How It Works in Real U.S. Insurance Practice
Property policies often include an appraisal condition. Each side selects an appraiser, and the appraisers select an umpire. If the appraisers disagree, the umpire helps resolve the amount. Appraisal usually focuses on valuation, not broad coverage disputes, fraud allegations, or legal interpretation of the policy. The exact scope varies by wording and state law.
Because appraisal can materially affect claim payment, it is a practical tool in homeowners, commercial property, and other first-party property settings where value disputes are common. It also changes leverage in a claim. Once appraisal is invoked, the discussion often shifts away from general argument and toward competing valuations, scopes of repair, depreciation assumptions, and supporting estimates.
| Dispute type | Is appraisal usually the right tool? | Why |
|---|---|---|
| Amount of repair or replacement cost | Usually yes | The process is built around competing valuations |
| Whether the policy covers the loss at all | Usually no | Coverage interpretation is often outside appraisal |
| Fraud or intentional misrepresentation | Usually no | Those issues usually require broader factual or legal resolution |
| Scope of covered damage after coverage is accepted | Often yes, depending on wording and state law | The dispute may still be framed as amount of loss |
Practical Example
After a hail loss, the insurer and business owner may agree that roof damage is covered but disagree on repair cost. They can invoke appraisal to determine the amount of loss even while other legal issues remain outside the appraisal process.
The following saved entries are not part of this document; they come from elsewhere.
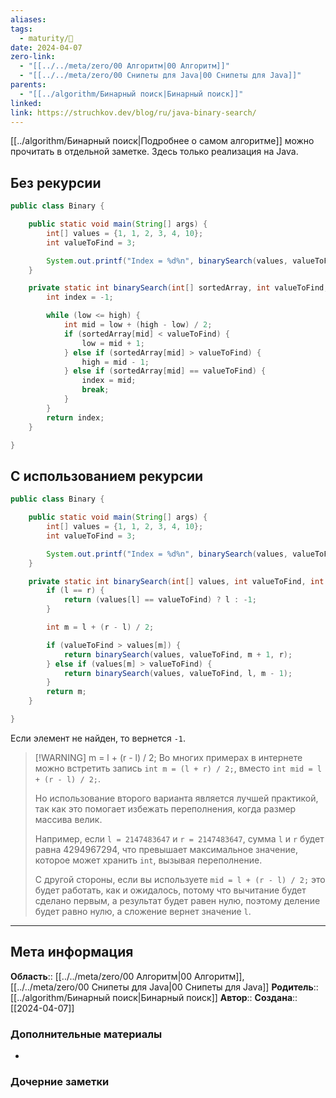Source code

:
 ```yaml
---
aliases: 
tags:
  - maturity/🌱
date: 2024-04-07
zero-link:
  - "[[../../meta/zero/00 Алгоритм|00 Алгоритм]]"
  - "[[../../meta/zero/00 Снипеты для Java|00 Снипеты для Java]]"
parents:
  - "[[../algorithm/Бинарный поиск|Бинарный поиск]]"
linked: 
link: https://struchkov.dev/blog/ru/java-binary-search/
---
```

[[../algorithm/Бинарный поиск|Подробнее о самом алгоритме]] можно прочитать в отдельной заметке. Здесь только реализация на Java.
## Без рекурсии
```java
public class Binary {

    public static void main(String[] args) {
        int[] values = {1, 1, 2, 3, 4, 10};
        int valueToFind = 3;

        System.out.printf("Index = %d%n", binarySearch(values, valueToFind, 0, values.length - 1));
    }

    private static int binarySearch(int[] sortedArray, int valueToFind, int low, int high) {
        int index = -1;

        while (low <= high) {
            int mid = low + (high - low) / 2;
            if (sortedArray[mid] < valueToFind) {
                low = mid + 1;
            } else if (sortedArray[mid] > valueToFind) {
                high = mid - 1;
            } else if (sortedArray[mid] == valueToFind) {
                index = mid;
                break;
            }
        }
        return index;
    }

}
```

## С использованием рекурсии
```java
public class Binary {

    public static void main(String[] args) {
        int[] values = {1, 1, 2, 3, 4, 10};
        int valueToFind = 3;

        System.out.printf("Index = %d%n", binarySearch(values, valueToFind, 0, values.length - 1));
    }

    private static int binarySearch(int[] values, int valueToFind, int l, int r) {
        if (l == r) {
            return (values[l] == valueToFind) ? l : -1;
        }

        int m = l + (r - l) / 2;

        if (valueToFind > values[m]) {
            return binarySearch(values, valueToFind, m + 1, r);
        } else if (values[m] > valueToFind) {
            return binarySearch(values, valueToFind, l, m - 1);
        }
        return m;
    }

}
```

Если элемент не найден, то вернется `-1`.

> [!WARNING] m = l + (r - l) / 2;
> Во многих примерах в интернете можно встретить запись `int m = (l + r) / 2;`, вместо `int mid = l + (r - l) / 2;`.
> 
> Но использование второго варианта является лучшей практикой, так как это помогает избежать переполнения, когда размер массива велик.
> 
> Например, если `l = 2147483647` и `r = 2147483647`, сумма `l` и `r` будет равна 4294967294, что превышает максимальное значение, которое может хранить `int`, вызывая переполнение.
> 
> С другой стороны, если вы используете `mid = l + (r - l) / 2;` это будет работать, как и ожидалось, потому что вычитание будет сделано первым, а результат будет равен нулю, поэтому деление будет равно нулю, а сложение вернет значение `l`.

***
## Мета информация
**Область**:: [[../../meta/zero/00 Алгоритм|00 Алгоритм]], [[../../meta/zero/00 Снипеты для Java|00 Снипеты для Java]]
**Родитель**:: [[../algorithm/Бинарный поиск|Бинарный поиск]]
**Автор**:: 
**Создана**:: [[2024-04-07]]
### Дополнительные материалы
- 
### Дочерние заметки
<!-- QueryToSerialize: LIST FROM [[]] WHERE contains(Родитель, this.file.link) or contains(parents, this.file.link) -->
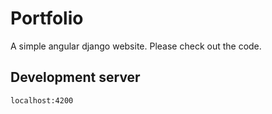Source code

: # Portfolio
A simple angular django website.
Please check out the code.
## Development server
```
localhost:4200
```
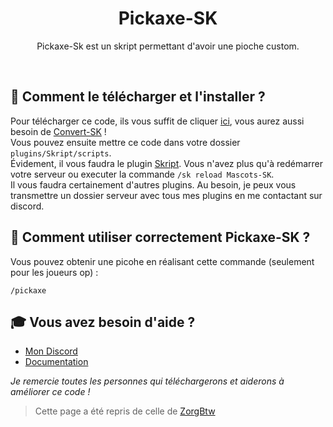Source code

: <h1 align="center">Pickaxe-SK</h1>
<p align="center">Pickaxe-Sk est un skript permettant d'avoir une pioche custom.</p><br />

## 🏹 **Comment le télécharger et l'installer ?**
Pour télécharger ce code, ils vous suffit de cliquer [ici](https://github.com/MaxouLeKangou/Pickaxe-SK/releases/tag/v1.0.0), vous aurez aussi besoin de [Convert-SK](https://github.com/MaxouLeKangou/Convert-SK/releases/tag/v1.0.0) !<br />
Vous pouvez ensuite mettre ce code dans votre dossier `plugins/Skript/scripts`.<br />
Évidement, il vous faudra le plugin [Skript](https://github.com/SkriptLang/Skript/releases). Vous n'avez plus qu'à redémarrer votre serveur ou executer la commande `/sk reload Mascots-SK`.<br />
Il vous faudra certainement d'autres plugins. Au besoin, je peux vous transmettre un dossier serveur avec tous mes plugins en me contactant sur discord.

## 👀 **Comment utiliser correctement Pickaxe-SK ?**
Vous pouvez obtenir une picohe en réalisant cette commande (seulement pour les joueurs op) : <br />
```
/pickaxe
```

## 🎓 **Vous avez besoin d'aide ?**

- [Mon Discord](https://discord.gg/8SfwgQqQxh)
- [Documentation](https://github.com/MaxouLeKangou/Wand-SK/blob/main/documentation.md)

_Je remercie toutes les personnes qui téléchargerons et aiderons à améliorer ce code !_
> Cette page a été repris de celle de [ZorgBtw](https://github.com/ZorgBtw/BungeeSK)
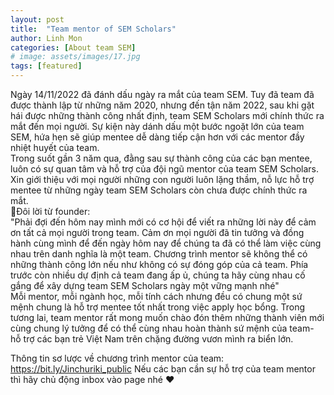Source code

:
 ```yaml
---
layout: post
title:  "Team mentor of SEM Scholars"
author: Linh Mon
categories: [About team SEM]
# image: assets/images/17.jpg
tags: [featured]
---
```

Ngày 14/11/2022 đã đánh dấu ngày ra mắt của team SEM. Tuy đã team đã được thành lập từ những năm 2020, nhưng đến tận năm 2022, sau khi gặt hái được những thành công nhất định, team SEM Scholars mới chính thức ra mắt đến mọi người. Sự kiện này dánh dấu một bước ngoặt lớn của team SEM, hứa hẹn sẽ giúp mentee dễ dàng tiếp cận hơn với các mentor đầy nhiệt huyết của team. 
<br>
Trong suốt gần 3 năm qua, đằng sau sự thành công của các bạn mentee, luôn có sự quan tâm và hỗ trợ của đội ngũ mentor của team SEM Scholars. Xin giới thiệu với mọi người những con người luôn lặng thầm, nỗ lực hỗ trợ mentee từ những ngày team SEM Scholars còn chưa được chính thức ra mắt.
<br>
📌Đôi lời từ founder:
<br>
"Phải đợi đến hôm nay mình mới có cơ hội để viết ra những lời này để cảm ơn tất cả mọi người trong team. Cảm ơn mọi người đã tin tưởng và đồng hành cùng mình để đến ngày hôm nay để chúng ta đã có thể làm việc cùng nhau trên danh nghĩa là một team. Chương trình mentor sẽ không thể có những thành công lớn nếu như không có sự đóng góp của cả team. Phía trước còn nhiều dự định cả team đang ấp ủ, chúng ta hãy cùng nhau cố gắng để xây dựng team SEM Scholars ngày một vững mạnh nhé"
<br>
Mỗi mentor, mỗi ngành học, mỗi tính cách nhưng đều có chung một sứ mệnh chung là hỗ trợ mentee tốt nhất trong việc apply học bổng. Trong tương lai, team mentor rất mong muốn chào đón thêm những thành viên mới cùng chung lý tưởng để có thể cùng nhau hoàn thành sứ mệnh của team- hỗ trợ các bạn trẻ Việt Nam trên chặng đường vươn mình ra biển lớn. 

Thông tin sơ lược về chương trình mentor của team: https://bit.ly/Jinchuriki_public
Nếu các bạn cần sự hỗ trợ của team mentor thì hãy chủ động inbox vào page nhé ❤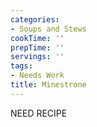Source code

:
 ```yaml
---
categories:
- Soups and Stews
cookTime: ''
prepTime: ''
servings: ''
tags:
- Needs Work
title: Minestrone
---
```


NEED RECIPE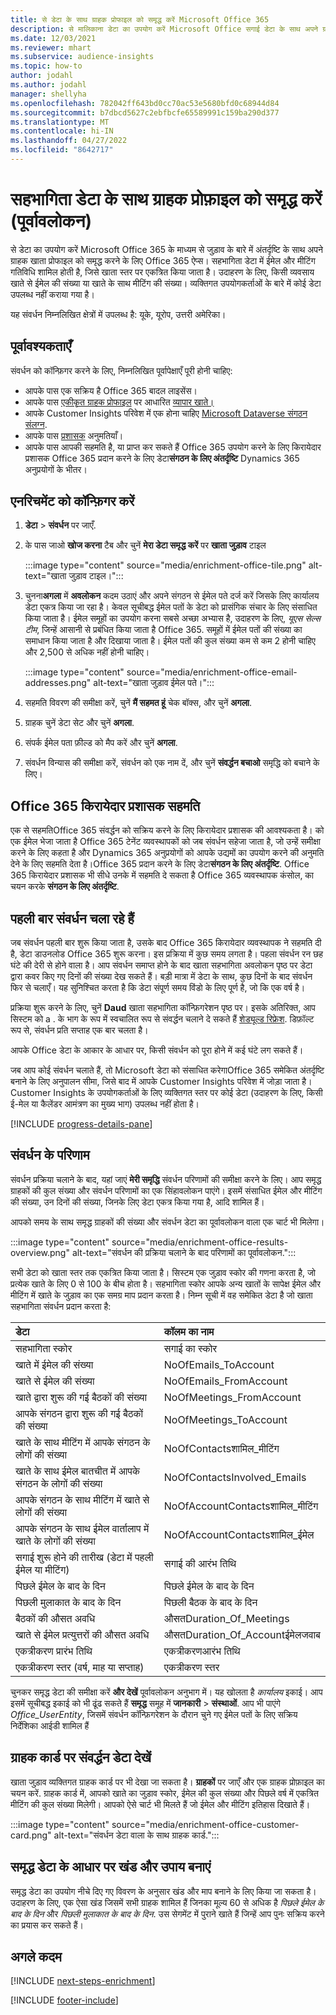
 ```yaml
---
title: से डेटा के साथ ग्राहक प्रोफाइल को समृद्ध करें Microsoft Office 365
description: से मालिकाना डेटा का उपयोग करें Microsoft Office सगाई डेटा के साथ अपने ग्राहक प्रोफाइल को समृद्ध करने के लिए।
ms.date: 12/03/2021
ms.reviewer: mhart
ms.subservice: audience-insights
ms.topic: how-to
author: jodahl
ms.author: jodahl
manager: shellyha
ms.openlocfilehash: 782042ff643bd0cc70ac53e5680bfd0c68944d84
ms.sourcegitcommit: b7dbcd5627c2ebfbcfe65589991c159ba290d377
ms.translationtype: MT
ms.contentlocale: hi-IN
ms.lasthandoff: 04/27/2022
ms.locfileid: "8642717"
---
```

# <a name="enrich-customer-profiles-with-engagement-data-preview"></a>सहभागिता डेटा के साथ ग्राहक प्रोफ़ाइल को समृद्ध करें (पूर्वावलोकन)

से डेटा का उपयोग करें Microsoft Office 365 के माध्यम से जुड़ाव के बारे में अंतर्दृष्टि के साथ अपने ग्राहक खाता प्रोफाइल को समृद्ध करने के लिए Office 365 ऐप्स। सहभागिता डेटा में ईमेल और मीटिंग गतिविधि शामिल होती है, जिसे खाता स्तर पर एकत्रित किया जाता है। उदाहरण के लिए, किसी व्यवसाय खाते से ईमेल की संख्या या खाते के साथ मीटिंग की संख्या। व्यक्तिगत उपयोगकर्ताओं के बारे में कोई डेटा उपलब्ध नहीं कराया गया है। 

यह संवर्धन निम्नलिखित क्षेत्रों में उपलब्ध है: यूके, यूरोप, उत्तरी अमेरिका।

## <a name="prerequisites"></a>पूर्वावश्यकताएँ

संवर्धन को कॉन्फ़िगर करने के लिए, निम्नलिखित पूर्वापेक्षाएँ पूरी होनी चाहिए:

- आपके पास एक सक्रिय है Office 365 बादल लाइसेंस।
- आपके पास [एकीकृत ग्राहक प्रोफाइल](customer-profiles.md) पर आधारित [व्यापार खाते।](work-with-business-accounts.md)
- आपके Customer Insights परिवेश में एक होना चाहिए [Microsoft Dataverse संगठन संलग्न](create-environment.md#step-3-connect-to-microsoft-dataverse).
- आपके पास [प्रशासक](permissions.md#admin) अनुमतियाँ।
- आपके पास आपकी सहमति है, या प्राप्त कर सकते हैं Office 365 उपयोग करने के लिए किरायेदार प्रशासक Office 365 प्रदान करने के लिए डेटा**संगठन के लिए अंतर्दृष्टि** Dynamics 365 अनुप्रयोगों के भीतर।

## <a name="configure-the-enrichment"></a>एनरिचमेंट को कॉन्फ़िगर करें

1. **डेटा** > **संवर्धन** पर जाएँ.

1. के पास जाओ **खोज करना** टैब और चुनें **मेरा डेटा समृद्ध करें** पर **खाता जुड़ाव** टाइल

   :::image type="content" source="media/enrichment-office-tile.png" alt-text="खाता जुड़ाव टाइल।":::
   
1. चुनना**अगला** में **अवलोकन** कदम उठाएं और अपने संगठन से ईमेल पते दर्ज करें जिसके लिए कार्यालय डेटा एकत्र किया जा रहा है। केवल सूचीबद्ध ईमेल पतों के डेटा को प्रासंगिक संचार के लिए संसाधित किया जाता है। ईमेल समूहों का उपयोग करना सबसे अच्छा अभ्यास है, उदाहरण के लिए, *यूएस सेल्स टीम*, जिन्हें आसानी से प्रबंधित किया जाता है Office 365. समूहों में ईमेल पतों की संख्या का समाधान किया जाता है और दिखाया जाता है। ईमेल पतों की कुल संख्या कम से कम 2 होनी चाहिए और 2,500 से अधिक नहीं होनी चाहिए।

   :::image type="content" source="media/enrichment-office-email-addresses.png" alt-text="खाता जुड़ाव ईमेल पते।":::

1. सहमति विवरण की समीक्षा करें, चुनें **मैं सहमत हूं** चेक बॉक्स, और चुनें **अगला**.

1. ग्राहक चुनें डेटा सेट और चुनें **अगला**.

1. संपर्क ईमेल पता फ़ील्ड को मैप करें और चुनें **अगला**.

1. संवर्धन विन्यास की समीक्षा करें, संवर्धन को एक नाम दें, और चुनें **संवर्द्धन बचाओ** समृद्धि को बचाने के लिए।

## <a name="office-365-tenant-administrator-consent"></a>Office 365 किरायेदार प्रशासक सहमति

एक से सहमतिOffice 365 संवर्द्धन को सक्रिय करने के लिए किरायेदार प्रशासक की आवश्यकता है। को एक ईमेल भेजा जाता है Office 365 टेनेंट व्यवस्थापकों को जब संवर्धन सहेजा जाता है, जो उन्हें समीक्षा करने के लिए कहता है और Dynamics 365 अनुप्रयोगों को आपके उद्यमों का उपयोग करने की अनुमति देने के लिए सहमति देता है।Office 365 प्रदान करने के लिए डेटा**संगठन के लिए अंतर्दृष्टि**. Office 365 किरायेदार प्रशासक भी सीधे उनके में सहमति दे सकता है Office 365 व्यवस्थापक कंसोल, का चयन करके **संगठन के लिए अंतर्दृष्टि**.

## <a name="running-the-enrichment-for-the-first-time"></a>पहली बार संवर्धन चला रहे हैं

जब संवर्धन पहली बार शुरू किया जाता है, उसके बाद Office 365 किरायेदार व्यवस्थापक ने सहमति दी है, डेटा डाउनलोड Office 365 शुरू करना। इस प्रक्रिया में कुछ समय लगता है। पहला संवर्धन रन छह घंटे की देरी से होने वाला है। आप संवर्धन समाप्त होने के बाद खाता सहभागिता अवलोकन पृष्ठ पर डेटा द्वारा कवर किए गए दिनों की संख्या देख सकते हैं। बड़ी मात्रा में डेटा के साथ, कुछ दिनों के बाद संवर्धन फिर से चलाएँ। यह सुनिश्चित करता है कि डेटा संपूर्ण समय विंडो के लिए पूर्ण है, जो कि एक वर्ष है।

प्रक्रिया शुरू करने के लिए, चुनें **Daud** खाता सहभागिता कॉन्फ़िगरेशन पृष्ठ पर। इसके अतिरिक्त, आप सिस्टम को a . के भाग के रूप में स्वचालित रूप से संवर्द्धन चलाने दे सकते हैं [शेड्यूल्ड रिफ्रेश](system.md#schedule-tab). डिफ़ॉल्ट रूप से, संवर्धन प्रति सप्ताह एक बार चलता है।

आपके Office डेटा के आकार के आधार पर, किसी संवर्धन को पूरा होने में कई घंटे लग सकते हैं।

जब आप कोई संवर्धन चलाते हैं, तो Microsoft डेटा को संसाधित करेगाOffice 365 समेकित अंतर्दृष्टि बनाने के लिए अनुपालन सीमा, जिसे बाद में आपके Customer Insights परिवेश में जोड़ा जाता है। Customer Insights के उपयोगकर्ताओं के लिए व्यक्तिगत स्तर पर कोई डेटा (उदाहरण के लिए, किसी ई-मेल या कैलेंडर आमंत्रण का मुख्य भाग) उपलब्ध नहीं होता है। 

[!INCLUDE [progress-details-pane](includes/progress-details-pane.md)]

## <a name="enrichment-results"></a>संवर्धन के परिणाम

संवर्धन प्रक्रिया चलाने के बाद, यहां जाएं **मेरी समृद्धि** संवर्धन परिणामों की समीक्षा करने के लिए। आप समृद्ध ग्राहकों की कुल संख्या और संवर्धन परिणामों का एक सिंहावलोकन पाएंगे। इसमें संसाधित ईमेल और मीटिंग की संख्या, उन दिनों की संख्या, जिनके लिए डेटा एकत्र किया गया है, आदि शामिल हैं।

आपको समय के साथ समृद्ध ग्राहकों की संख्या और संवर्धन डेटा का पूर्वावलोकन वाला एक चार्ट भी मिलेगा।  

:::image type="content" source="media/enrichment-office-results-overview.png" alt-text="संवर्धन की प्रक्रिया चलाने के बाद परिणामों का पूर्वावलोकन.":::

सभी डेटा को खाता स्तर तक एकत्रित किया जाता है। सिस्टम एक जुड़ाव स्कोर की गणना करता है, जो प्रत्येक खाते के लिए 0 से 100 के बीच होता है। सहभागिता स्कोर आपके अन्य खातों के सापेक्ष ईमेल और मीटिंग में खाते के जुड़ाव का एक समग्र माप प्रदान करता है। निम्न सूची में वह समेकित डेटा है जो खाता सहभागिता संवर्धन प्रदान करता है:



| डेटा                                                                              | कॉलम का नाम                              |
| :-------------------------------------------------------------------------------- |:---------------------------------------- |
| सहभागिता स्कोर                                                                  |  सगाई का स्कोर                         |
| खाते में ईमेल की संख्या                                                       |  NoOfEmails_ToAccount                    |
| खाते से ईमेल की संख्या                                                     |  NoOfEmails_FromAccount                  | 
| खाते द्वारा शुरू की गई बैठकों की संख्या                                           |  NoOfMeetings_FromAccount                | 
| आपके संगठन द्वारा शुरू की गई बैठकों की संख्या                                 |  NoOfMeetings_ToAccount                  | 
| खाते के साथ मीटिंग में आपके संगठन के लोगों की संख्या                  |  NoOfContactsशामिल_मीटिंग           | 
| खाते के साथ ईमेल बातचीत में आपके संगठन के लोगों की संख्या       |  NoOfContactsInvolved_Emails             | 
| आपके संगठन के साथ मीटिंग में खाते से लोगों की संख्या                  |  NoOfAccountContactsशामिल_मीटिंग    | 
| आपके संगठन के साथ ईमेल वार्तालाप में खाते के लोगों की संख्या       |  NoOfAccountContactsशामिल_ईमेल      | 
| सगाई शुरू होने की तारीख (डेटा में पहली ईमेल या मीटिंग)                        |  सगाई की आरंभ तिथि                     | 
| पिछले ईमेल के बाद के दिन                                                             |  पिछले ईमेल के बाद के दिन                      | 
| पिछली मुलाकात के बाद के दिन                                                           |  पिछली बैठक के बाद के दिन                    | 
| बैठकों की औसत अवधि                                                      |  औसतDuration_Of_Meetings             | 
| खाते से ईमेल प्रत्युत्तरों की औसत अवधि                                    |  औसतDuration_Of_Accountईमेलजवाब  | 
| एकत्रीकरण प्रारंभ तिथि                                                            |  एकत्रीकरणआरंभ तिथि                    | 
| एकत्रीकरण स्तर (वर्ष, माह या सप्ताह)                                          |  एकत्रीकरण स्तर                        | 


चुनकर समृद्ध डेटा की समीक्षा करें **और देखें** पूर्वावलोकन अनुभाग में। यह खोलता है *कार्यालय* इकाई। आप इसमें सूचीबद्ध इकाई को भी ढूंढ सकते हैं **समृद्ध** समूह में **जानकारी** > **संस्थाओं**. आप भी पाएंगे *Office_UserEntity*, जिसमें संवर्धन कॉन्फ़िगरेशन के दौरान चुने गए ईमेल पतों के लिए सक्रिय निर्देशिका आईडी शामिल हैं 

## <a name="see-enrichment-data-on-the-customer-card"></a>ग्राहक कार्ड पर संवर्द्धन डेटा देखें

खाता जुड़ाव व्यक्तिगत ग्राहक कार्ड पर भी देखा जा सकता है। **ग्राहकों** पर जाएँ और एक ग्राहक प्रोफ़ाइल का चयन करें. ग्राहक कार्ड में, आपको खाते का जुड़ाव स्कोर, ईमेल की कुल संख्या और पिछले वर्ष में एकत्रित मीटिंग की कुल संख्या मिलेगी। आपको ऐसे चार्ट भी मिलते हैं जो ईमेल और मीटिंग इतिहास दिखाते हैं।

:::image type="content" source="media/enrichment-office-customer-card.png" alt-text="संवर्धन डेटा वाला के साथ ग्राहक कार्ड.":::

## <a name="create-segments-and-measures-based-on-the-enriched-data"></a>समृद्ध डेटा के आधार पर खंड और उपाय बनाएं

समृद्ध डेटा का उपयोग नीचे दिए गए विवरण के अनुसार खंड और माप बनाने के लिए किया जा सकता है। उदाहरण के लिए, एक ऐसा खंड जिसमें सभी ग्राहक शामिल हैं जिनका मूल्य 60 से अधिक है *पिछले ईमेल के बाद के दिन* और *पिछली मुलाकात के बाद के दिन*. उस सेगमेंट में पुराने खाते हैं जिन्हें आप पुनः सक्रिय करने का प्रयास कर सकते हैं। 

## <a name="next-steps"></a>अगले कदम

[!INCLUDE [next-steps-enrichment](includes/next-steps-enrichment.md)]


[!INCLUDE [footer-include](includes/footer-banner.md)]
The same pattern shows up in homeowners claims when the insurer and insured both accept that storm damage occurred but disagree over whether the loss supports patch repair, partial replacement, or full replacement.
Common Misunderstandings or Close Contrasts
- Appraisal is not the same as arbitration in every respect.
- It usually addresses amount of loss, not every coverage issue.
- Invoking appraisal does not necessarily mean either side admitted every element of the claim.
FAQ
Can appraisal decide whether the policy covers the loss at all?
Knowledge Check
If the insurer and insured agree that storm damage is covered but sharply dispute replacement cost, is appraisal usually aimed at coverage or at valuation?
It is usually aimed at valuation. Appraisal is generally the amount-of-loss tool, not the forum for every broader coverage disagreement.